Just like you, friends, as the end of August rolls up, I get sad, melancholy that the number of immediate beach days is dwindling... Ok, I'm being melodramatic, all I'm trying to say is that generally, my end-of-summer angst is easily cast aside when the first official Sunday of Football Season comes around! And that's today! I am excited!

With football literally kicking-off, I felt like making something meaty. I stopped into B61 to see my good friend Diana on Saturday afternoon, and she talked up a pork roast she had recently made that sold me on the idea. I put my feelings of inadequacy at cooking pork on the back burner, opened up my favorite cookbook, and jumped right in.
It has been a hectic end of the summer, so I had a fair amount of "close to expiration" produce in the fridge. Chopped onions, whole carrots, some celery, garlic, the basics. I decided I would carmelize them as best I could on the stove top while I took America's Test Kitchen advice and brined the 1.5 lb pork tenderloin.


I put it in 2 quarts of water with 1/4 cup of salt and 1/4 cup of (brown, because it's all I had) sugar for about an hour (my loin was smaller than the recipe called for, and that's the last time you'll hear me say that) I also added a sliced dried chili pepper, as I like a little kick.




So while the pig brined, I put the 1 chopped onion I had in the fridge into a large saucepan at medium-high heat with about a tablespoon of olive oil and a half tablespoon of butter. Then I sliced up 5 carrots, 3 cloves of garlic, 4 ribs of celery, and a small apple. I brought the heat down to medium/medium-low once everything was in the pan, and stirred it pretty regularly. I salted once, and threw a little bit of old red wine twice (about 1 teaspoon each time) to keep the pan from drying out, and I let it cook for the hour that the pork brined.


Once the vegetables were cooked and the brining was done, I followed instructions, tied up the pork, and let it sit for a half hour.

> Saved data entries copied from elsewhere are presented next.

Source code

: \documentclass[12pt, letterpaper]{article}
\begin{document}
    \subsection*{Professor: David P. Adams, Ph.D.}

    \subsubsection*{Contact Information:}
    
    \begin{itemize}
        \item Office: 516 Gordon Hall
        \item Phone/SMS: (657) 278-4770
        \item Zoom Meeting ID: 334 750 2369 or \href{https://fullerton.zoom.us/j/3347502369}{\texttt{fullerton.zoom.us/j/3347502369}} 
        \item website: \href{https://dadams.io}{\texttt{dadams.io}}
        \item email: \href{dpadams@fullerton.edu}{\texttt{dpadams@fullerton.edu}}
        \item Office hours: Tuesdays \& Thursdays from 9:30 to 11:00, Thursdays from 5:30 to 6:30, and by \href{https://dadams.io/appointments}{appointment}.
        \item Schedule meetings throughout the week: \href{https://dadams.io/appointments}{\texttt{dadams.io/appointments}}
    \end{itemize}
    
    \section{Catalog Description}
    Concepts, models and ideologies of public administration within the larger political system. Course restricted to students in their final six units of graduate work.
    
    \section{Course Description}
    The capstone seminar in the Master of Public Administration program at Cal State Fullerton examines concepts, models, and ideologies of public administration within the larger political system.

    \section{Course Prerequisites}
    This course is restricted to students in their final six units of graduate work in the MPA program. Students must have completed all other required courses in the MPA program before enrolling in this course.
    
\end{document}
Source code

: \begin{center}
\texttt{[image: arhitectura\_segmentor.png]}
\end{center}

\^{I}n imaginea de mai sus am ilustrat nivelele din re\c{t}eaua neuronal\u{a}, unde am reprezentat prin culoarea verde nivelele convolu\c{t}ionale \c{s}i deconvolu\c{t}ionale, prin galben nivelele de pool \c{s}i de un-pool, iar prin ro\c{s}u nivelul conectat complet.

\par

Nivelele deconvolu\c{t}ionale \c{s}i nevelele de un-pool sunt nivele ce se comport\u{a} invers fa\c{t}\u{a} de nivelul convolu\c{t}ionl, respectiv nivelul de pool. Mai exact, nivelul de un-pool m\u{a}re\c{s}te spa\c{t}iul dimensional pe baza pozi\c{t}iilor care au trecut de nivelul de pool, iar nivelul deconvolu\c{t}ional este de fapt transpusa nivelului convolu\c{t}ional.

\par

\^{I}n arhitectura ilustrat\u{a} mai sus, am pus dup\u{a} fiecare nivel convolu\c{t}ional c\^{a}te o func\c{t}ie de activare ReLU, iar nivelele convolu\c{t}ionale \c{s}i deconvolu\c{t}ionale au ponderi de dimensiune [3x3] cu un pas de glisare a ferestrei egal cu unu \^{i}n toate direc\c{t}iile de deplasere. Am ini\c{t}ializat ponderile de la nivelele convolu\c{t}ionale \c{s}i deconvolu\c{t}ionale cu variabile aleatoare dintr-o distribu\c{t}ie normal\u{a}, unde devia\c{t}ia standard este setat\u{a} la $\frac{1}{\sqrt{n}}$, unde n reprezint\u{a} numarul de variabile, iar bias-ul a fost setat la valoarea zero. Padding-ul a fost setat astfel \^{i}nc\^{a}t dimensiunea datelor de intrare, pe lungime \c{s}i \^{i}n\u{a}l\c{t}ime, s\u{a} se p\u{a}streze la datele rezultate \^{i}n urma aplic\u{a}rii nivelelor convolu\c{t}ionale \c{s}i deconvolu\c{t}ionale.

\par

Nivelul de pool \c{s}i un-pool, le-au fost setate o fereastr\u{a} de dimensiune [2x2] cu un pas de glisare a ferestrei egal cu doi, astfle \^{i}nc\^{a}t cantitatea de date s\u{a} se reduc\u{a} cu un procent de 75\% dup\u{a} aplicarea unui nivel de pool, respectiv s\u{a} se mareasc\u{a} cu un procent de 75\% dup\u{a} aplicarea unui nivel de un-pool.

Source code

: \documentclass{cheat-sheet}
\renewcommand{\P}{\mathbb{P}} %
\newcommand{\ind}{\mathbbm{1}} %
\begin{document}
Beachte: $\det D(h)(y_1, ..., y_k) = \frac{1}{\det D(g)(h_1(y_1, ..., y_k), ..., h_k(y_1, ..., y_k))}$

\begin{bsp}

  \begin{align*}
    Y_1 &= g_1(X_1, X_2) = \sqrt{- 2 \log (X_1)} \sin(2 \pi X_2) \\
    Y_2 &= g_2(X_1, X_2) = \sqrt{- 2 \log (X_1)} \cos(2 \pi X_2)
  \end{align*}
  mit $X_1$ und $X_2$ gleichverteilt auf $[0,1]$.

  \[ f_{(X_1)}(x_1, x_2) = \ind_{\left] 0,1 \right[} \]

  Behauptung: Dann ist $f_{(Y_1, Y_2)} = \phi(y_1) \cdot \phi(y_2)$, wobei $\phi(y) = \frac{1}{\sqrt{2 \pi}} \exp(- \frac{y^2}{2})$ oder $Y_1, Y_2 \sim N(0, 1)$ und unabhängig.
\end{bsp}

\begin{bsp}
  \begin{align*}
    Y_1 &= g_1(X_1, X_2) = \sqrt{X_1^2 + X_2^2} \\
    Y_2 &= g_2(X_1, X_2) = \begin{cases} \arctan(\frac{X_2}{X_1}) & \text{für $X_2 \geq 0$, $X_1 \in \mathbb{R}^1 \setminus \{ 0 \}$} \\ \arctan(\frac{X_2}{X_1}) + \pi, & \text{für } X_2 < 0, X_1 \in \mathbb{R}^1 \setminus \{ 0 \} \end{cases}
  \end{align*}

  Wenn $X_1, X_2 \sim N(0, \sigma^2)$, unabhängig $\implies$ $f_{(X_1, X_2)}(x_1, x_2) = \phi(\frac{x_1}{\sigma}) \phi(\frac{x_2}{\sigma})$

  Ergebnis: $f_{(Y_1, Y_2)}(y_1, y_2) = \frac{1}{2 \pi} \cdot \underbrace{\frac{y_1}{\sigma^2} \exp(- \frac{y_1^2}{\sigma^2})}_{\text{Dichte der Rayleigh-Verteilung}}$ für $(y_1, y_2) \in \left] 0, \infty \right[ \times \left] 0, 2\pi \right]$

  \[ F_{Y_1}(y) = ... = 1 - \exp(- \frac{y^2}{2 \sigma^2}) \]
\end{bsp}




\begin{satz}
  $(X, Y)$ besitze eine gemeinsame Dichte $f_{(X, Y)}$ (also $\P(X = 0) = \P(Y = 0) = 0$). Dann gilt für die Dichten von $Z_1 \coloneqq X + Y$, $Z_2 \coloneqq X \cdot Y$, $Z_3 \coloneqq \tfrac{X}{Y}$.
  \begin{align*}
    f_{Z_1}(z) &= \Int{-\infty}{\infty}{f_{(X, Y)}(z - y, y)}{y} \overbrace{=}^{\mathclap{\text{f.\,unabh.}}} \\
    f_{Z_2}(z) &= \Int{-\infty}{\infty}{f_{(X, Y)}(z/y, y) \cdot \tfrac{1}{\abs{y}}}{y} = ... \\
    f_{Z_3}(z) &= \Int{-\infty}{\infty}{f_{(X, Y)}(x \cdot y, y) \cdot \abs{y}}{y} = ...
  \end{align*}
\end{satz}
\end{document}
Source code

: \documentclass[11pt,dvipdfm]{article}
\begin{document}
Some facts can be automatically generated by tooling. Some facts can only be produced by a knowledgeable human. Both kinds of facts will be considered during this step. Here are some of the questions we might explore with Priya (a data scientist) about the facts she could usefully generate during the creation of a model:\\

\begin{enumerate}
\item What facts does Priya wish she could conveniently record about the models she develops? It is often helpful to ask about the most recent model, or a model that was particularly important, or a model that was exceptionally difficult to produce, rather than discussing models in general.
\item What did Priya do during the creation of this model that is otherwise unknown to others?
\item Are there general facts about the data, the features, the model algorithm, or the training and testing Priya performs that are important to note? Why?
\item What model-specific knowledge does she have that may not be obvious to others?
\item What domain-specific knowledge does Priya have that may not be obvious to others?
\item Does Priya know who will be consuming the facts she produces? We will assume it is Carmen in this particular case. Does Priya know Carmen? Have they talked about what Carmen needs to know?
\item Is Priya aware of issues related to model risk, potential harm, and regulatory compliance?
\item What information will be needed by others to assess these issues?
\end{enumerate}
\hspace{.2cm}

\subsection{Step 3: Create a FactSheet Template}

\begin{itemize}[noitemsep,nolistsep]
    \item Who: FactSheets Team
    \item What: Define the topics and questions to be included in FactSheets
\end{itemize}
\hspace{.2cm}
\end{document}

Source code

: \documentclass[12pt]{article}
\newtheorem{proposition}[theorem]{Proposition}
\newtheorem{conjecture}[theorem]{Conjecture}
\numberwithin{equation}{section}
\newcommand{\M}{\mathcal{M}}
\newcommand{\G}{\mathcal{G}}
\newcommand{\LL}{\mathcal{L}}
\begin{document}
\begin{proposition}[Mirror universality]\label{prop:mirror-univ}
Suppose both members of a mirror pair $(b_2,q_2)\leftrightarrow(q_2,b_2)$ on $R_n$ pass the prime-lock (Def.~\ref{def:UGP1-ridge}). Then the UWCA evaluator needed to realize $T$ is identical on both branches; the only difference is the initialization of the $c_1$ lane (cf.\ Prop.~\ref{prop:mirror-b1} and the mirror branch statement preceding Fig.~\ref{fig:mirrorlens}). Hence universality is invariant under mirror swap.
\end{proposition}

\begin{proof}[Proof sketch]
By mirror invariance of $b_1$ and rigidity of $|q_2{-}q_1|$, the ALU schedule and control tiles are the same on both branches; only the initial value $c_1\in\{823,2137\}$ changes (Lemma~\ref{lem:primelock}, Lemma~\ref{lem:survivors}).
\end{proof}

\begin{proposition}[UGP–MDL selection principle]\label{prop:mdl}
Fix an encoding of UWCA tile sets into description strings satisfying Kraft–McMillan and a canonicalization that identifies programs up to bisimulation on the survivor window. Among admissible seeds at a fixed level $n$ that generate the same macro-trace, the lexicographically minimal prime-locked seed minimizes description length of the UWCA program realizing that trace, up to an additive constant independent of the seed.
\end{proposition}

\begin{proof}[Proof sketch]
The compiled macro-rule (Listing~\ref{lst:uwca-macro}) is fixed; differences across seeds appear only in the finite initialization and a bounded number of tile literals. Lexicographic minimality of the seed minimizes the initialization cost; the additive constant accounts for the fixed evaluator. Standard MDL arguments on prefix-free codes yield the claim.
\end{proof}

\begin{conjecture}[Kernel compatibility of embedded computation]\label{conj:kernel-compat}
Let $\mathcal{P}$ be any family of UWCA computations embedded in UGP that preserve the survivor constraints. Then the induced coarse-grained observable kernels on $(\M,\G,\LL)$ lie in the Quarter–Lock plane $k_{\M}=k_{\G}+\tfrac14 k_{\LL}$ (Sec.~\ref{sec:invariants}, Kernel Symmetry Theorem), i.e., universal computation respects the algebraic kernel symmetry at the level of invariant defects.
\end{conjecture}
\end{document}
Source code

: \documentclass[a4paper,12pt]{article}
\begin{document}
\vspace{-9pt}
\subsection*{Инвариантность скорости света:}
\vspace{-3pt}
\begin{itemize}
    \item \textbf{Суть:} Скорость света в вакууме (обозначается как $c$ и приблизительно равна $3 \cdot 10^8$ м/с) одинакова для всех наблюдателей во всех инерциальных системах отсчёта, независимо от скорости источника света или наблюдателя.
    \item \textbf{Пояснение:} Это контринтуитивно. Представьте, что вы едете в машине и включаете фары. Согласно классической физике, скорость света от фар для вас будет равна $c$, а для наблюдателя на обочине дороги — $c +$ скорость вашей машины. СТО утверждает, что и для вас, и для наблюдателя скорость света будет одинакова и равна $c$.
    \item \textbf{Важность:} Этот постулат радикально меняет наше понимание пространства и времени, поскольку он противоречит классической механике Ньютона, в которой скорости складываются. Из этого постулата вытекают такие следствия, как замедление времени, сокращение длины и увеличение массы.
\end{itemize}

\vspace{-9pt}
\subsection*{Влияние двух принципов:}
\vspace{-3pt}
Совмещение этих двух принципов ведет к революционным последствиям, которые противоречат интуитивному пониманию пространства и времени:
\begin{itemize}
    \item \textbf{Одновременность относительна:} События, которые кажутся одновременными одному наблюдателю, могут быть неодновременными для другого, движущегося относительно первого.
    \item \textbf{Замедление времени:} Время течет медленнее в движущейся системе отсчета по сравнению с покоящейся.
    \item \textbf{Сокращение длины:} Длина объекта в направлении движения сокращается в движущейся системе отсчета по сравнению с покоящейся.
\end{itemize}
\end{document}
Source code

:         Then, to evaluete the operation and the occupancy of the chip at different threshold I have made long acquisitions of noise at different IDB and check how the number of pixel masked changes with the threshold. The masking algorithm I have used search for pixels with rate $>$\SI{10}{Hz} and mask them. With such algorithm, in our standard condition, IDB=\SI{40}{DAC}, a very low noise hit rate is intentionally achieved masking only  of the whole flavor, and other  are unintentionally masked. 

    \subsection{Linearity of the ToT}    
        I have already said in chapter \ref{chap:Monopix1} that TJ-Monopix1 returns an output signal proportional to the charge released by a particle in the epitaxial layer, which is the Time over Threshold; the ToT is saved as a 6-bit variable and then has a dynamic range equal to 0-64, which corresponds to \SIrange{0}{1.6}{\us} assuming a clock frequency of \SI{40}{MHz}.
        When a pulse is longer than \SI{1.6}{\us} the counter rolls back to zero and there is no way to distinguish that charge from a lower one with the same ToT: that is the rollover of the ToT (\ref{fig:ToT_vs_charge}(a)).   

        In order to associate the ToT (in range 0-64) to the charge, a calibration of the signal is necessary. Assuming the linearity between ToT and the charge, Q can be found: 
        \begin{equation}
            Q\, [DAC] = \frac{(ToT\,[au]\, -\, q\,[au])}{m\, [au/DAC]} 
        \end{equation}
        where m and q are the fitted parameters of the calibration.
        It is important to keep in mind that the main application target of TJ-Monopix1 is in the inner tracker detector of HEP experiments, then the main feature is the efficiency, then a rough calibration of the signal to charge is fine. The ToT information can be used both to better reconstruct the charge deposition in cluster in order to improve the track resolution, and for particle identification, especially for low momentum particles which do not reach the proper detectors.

In this time, I took a look at the glazes in the America's Test Kitchen cookbook, and realized I had all the ingredients for one of them:
3/4 cup of honey
juice of 3 limes
2 minced chipotles in adobo sauce
1.5 tsp cumin

I actually had 2 honey containers that had turned kind of "granular"? so I scooped out what I could and put some warm water in the containers to dissolve what remained. Voila, 1 cup of watered down honey. My limes were a little dessicated, but they still juiced. I combined all the ingredients and set it aside.
I preheated the oven to 375dried, salted, and peppered the meat, and to the now empty pan in which I had cooked the vegetables, I added about a tablespoon of olive oil (instead of vegetable just because i didn't have any) and heated it. I browned the loin on each side in the pan, it took about 10 minutes. I put the pork into a 12x9 glass baking pan, and popped it into the oven.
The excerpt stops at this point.